▸ Task directions: Within the records below, reproduce without change the lines from the line that has "Passages:** PHP 3:7–PHP 3:8" through the line that has "## Filipenses 3.9 (id: 716578)", and only those.

▸ Extracted data:
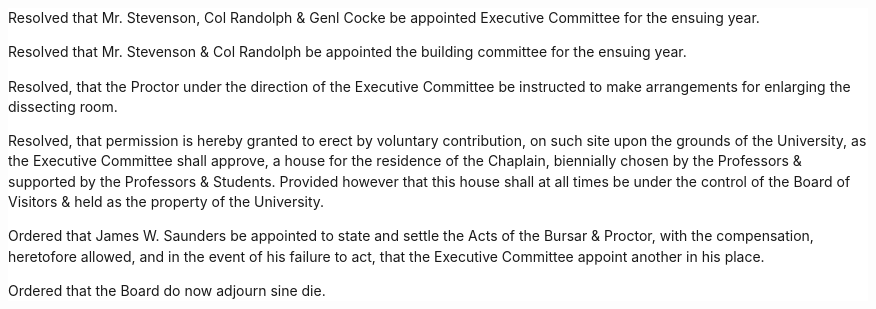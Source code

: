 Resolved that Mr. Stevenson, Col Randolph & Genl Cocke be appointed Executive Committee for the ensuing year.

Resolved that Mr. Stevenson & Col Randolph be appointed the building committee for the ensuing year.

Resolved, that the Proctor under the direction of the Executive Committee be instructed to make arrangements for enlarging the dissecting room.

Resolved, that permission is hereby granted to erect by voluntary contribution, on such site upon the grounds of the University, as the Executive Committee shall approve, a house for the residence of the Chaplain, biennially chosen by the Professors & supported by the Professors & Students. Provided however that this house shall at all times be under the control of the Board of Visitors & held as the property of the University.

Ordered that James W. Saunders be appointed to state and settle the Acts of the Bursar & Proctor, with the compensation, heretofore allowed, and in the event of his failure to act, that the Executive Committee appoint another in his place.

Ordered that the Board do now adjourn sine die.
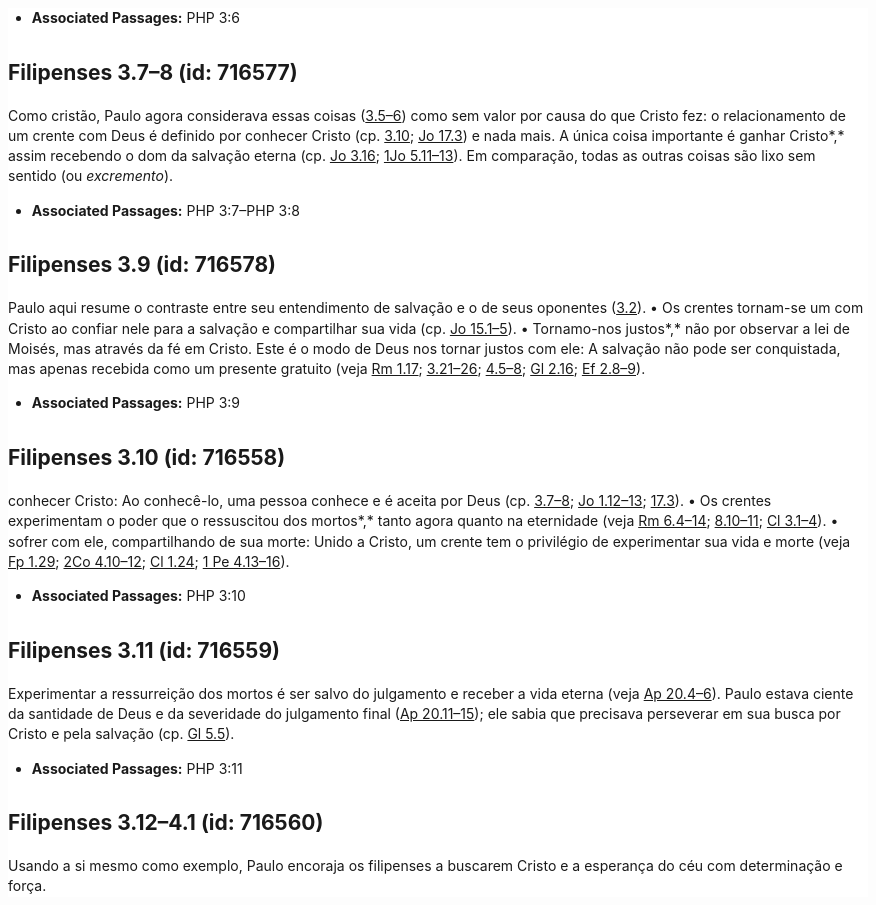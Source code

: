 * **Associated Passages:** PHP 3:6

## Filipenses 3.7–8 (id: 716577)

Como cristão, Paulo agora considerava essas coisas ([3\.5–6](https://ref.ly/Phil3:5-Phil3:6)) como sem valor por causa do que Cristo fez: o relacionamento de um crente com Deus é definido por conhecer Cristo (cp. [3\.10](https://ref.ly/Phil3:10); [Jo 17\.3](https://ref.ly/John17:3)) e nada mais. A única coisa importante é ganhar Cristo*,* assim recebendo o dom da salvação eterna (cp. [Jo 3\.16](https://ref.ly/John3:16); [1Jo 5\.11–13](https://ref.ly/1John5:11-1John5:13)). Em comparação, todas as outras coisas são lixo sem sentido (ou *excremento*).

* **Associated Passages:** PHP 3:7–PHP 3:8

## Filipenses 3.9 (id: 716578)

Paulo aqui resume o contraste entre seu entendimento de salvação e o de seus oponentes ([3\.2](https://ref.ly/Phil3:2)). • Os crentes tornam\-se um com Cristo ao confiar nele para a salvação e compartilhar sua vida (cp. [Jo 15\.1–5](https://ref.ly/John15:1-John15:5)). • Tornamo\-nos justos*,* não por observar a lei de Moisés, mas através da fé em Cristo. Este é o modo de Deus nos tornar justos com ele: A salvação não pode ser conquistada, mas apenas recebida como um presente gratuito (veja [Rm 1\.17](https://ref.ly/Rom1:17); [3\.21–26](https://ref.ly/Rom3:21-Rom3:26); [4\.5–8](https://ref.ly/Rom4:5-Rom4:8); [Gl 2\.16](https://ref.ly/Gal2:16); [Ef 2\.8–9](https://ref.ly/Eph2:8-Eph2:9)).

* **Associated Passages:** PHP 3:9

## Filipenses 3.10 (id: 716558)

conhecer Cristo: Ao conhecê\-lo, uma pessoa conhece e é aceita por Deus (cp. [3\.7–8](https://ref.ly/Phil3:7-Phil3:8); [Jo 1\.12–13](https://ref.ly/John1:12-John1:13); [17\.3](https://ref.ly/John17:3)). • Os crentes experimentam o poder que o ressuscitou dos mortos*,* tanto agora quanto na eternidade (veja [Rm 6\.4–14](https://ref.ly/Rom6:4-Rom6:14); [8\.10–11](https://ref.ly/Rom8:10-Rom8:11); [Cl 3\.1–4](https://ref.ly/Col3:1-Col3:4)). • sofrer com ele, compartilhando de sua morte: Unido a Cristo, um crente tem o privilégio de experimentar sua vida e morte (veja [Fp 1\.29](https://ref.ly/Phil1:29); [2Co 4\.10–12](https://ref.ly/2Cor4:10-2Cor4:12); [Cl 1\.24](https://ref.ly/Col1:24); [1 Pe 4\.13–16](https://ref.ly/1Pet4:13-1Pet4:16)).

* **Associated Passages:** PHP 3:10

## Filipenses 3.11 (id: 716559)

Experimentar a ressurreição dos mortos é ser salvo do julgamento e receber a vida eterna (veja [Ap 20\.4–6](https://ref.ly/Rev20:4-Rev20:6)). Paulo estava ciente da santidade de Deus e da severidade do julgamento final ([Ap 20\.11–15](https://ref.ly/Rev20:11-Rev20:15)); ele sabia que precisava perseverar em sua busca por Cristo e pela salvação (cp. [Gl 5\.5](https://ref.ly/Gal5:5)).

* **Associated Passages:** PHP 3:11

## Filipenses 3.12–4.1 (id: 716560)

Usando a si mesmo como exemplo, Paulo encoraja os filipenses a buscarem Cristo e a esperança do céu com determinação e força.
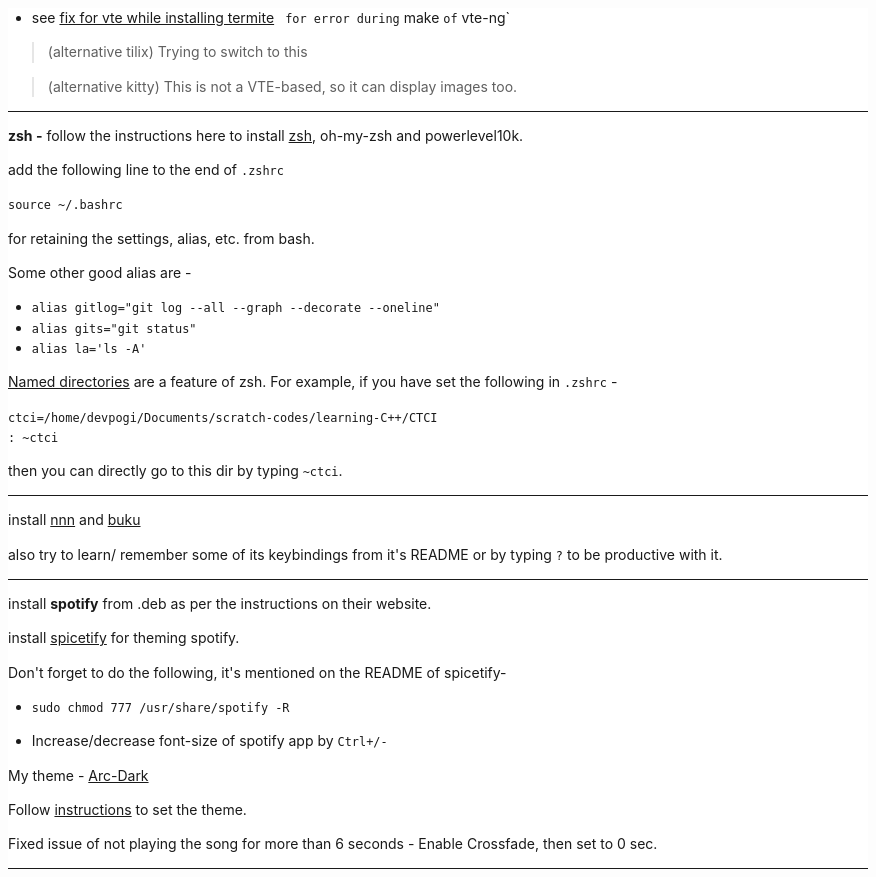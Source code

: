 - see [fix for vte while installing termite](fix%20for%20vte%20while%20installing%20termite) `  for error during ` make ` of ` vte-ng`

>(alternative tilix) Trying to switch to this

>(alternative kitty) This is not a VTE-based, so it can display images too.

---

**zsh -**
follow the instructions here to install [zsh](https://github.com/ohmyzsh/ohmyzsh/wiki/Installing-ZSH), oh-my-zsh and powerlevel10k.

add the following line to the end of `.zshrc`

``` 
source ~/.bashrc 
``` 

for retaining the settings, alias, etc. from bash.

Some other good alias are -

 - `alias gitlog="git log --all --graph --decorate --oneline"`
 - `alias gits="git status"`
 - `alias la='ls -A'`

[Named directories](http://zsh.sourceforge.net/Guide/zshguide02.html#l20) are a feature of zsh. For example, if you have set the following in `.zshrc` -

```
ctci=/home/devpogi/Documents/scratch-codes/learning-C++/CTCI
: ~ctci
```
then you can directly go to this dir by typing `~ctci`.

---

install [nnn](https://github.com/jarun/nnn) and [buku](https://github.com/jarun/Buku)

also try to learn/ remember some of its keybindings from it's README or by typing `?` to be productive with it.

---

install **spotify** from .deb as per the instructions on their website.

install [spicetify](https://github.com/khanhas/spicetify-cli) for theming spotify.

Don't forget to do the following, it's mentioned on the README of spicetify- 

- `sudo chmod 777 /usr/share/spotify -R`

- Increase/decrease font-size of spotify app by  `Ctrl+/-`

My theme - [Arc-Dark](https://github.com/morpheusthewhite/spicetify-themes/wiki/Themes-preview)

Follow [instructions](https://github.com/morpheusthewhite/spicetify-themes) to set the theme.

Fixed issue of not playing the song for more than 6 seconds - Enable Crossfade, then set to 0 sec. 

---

...

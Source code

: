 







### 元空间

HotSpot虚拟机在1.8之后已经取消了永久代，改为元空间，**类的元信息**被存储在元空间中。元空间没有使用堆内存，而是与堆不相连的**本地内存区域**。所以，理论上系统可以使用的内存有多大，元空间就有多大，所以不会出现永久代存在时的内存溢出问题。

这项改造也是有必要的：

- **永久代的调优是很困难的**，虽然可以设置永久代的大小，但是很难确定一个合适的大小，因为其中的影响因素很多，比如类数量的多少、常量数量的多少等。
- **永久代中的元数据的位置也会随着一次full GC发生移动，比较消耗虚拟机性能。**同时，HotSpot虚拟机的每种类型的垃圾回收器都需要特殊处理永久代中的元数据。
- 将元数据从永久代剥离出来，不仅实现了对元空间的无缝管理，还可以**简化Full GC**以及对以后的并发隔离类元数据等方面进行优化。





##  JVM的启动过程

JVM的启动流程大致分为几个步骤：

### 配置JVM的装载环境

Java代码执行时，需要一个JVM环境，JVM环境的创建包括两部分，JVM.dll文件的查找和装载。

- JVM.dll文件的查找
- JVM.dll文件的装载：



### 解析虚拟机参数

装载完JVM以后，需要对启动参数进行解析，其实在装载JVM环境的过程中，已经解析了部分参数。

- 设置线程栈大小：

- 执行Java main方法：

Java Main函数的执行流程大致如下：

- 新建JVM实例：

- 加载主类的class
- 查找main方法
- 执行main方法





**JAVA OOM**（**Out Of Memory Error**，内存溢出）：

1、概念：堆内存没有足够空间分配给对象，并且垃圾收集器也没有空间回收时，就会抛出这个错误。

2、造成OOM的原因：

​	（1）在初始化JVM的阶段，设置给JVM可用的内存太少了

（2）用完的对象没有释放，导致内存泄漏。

...

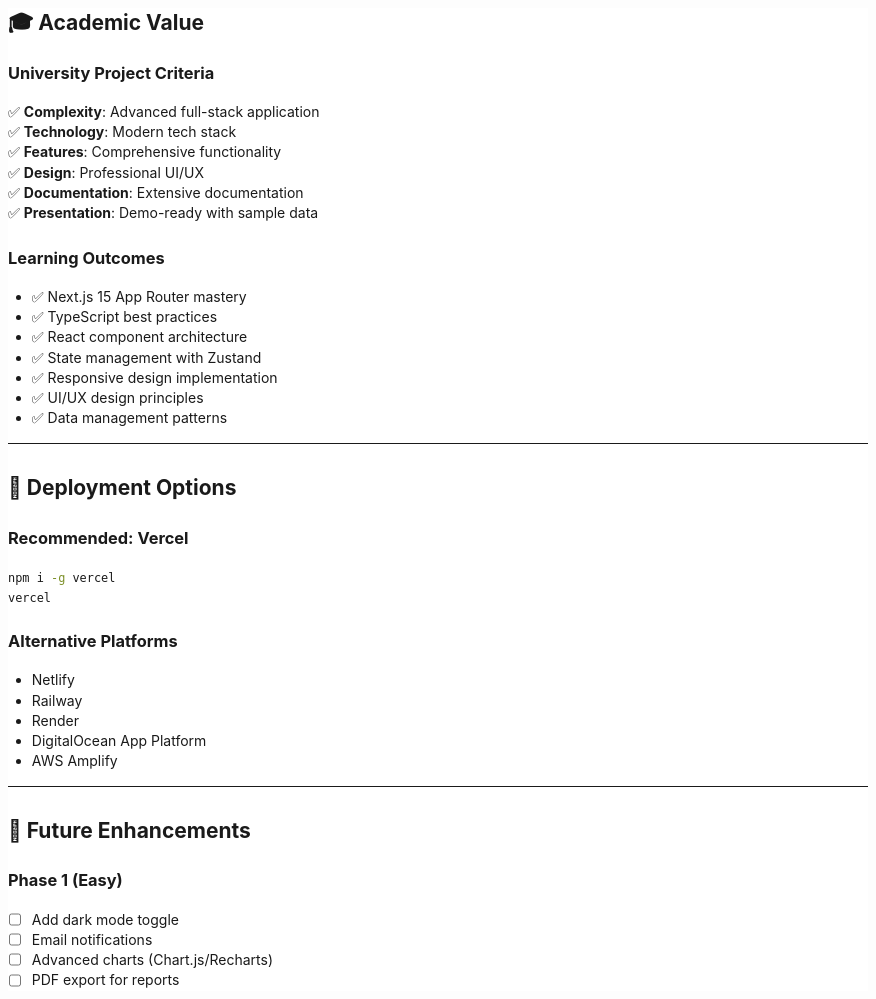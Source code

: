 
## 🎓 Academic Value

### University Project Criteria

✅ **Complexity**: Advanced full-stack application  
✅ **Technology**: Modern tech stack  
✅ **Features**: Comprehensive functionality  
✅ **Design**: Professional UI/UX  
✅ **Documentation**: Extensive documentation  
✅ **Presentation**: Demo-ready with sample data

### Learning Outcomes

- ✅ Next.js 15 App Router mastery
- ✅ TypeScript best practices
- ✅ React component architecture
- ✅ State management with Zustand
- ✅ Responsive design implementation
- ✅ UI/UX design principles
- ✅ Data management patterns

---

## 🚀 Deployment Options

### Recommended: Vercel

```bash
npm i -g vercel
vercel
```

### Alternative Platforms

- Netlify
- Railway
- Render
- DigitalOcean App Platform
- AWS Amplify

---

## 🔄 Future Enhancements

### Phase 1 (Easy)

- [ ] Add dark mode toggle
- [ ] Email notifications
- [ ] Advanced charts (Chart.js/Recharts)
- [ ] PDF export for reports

▸ Solution to the exercise:
* **Associated Passages:** PHP 3:7–PHP 3:8

## Filipenses 3.9 (id: 716578)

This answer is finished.